WORK ITEM —
For the data below, please report each line where the word "submission" is found.

(Stored entries)
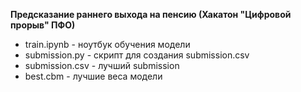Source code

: ﻿**Предсказание раннего выхода на пенсию (Хакатон "Цифровой прорыв" ПФО)**

 - train.ipynb - ноутбук обучения модели
 - submission.py - скрипт для создания submission.csv
 - submission.csv - лучший submission
 - best.cbm - лучшие веса модели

TASK ANSWER —
 - submission.py - скрипт для создания submission.csv
 - submission.csv - лучший submission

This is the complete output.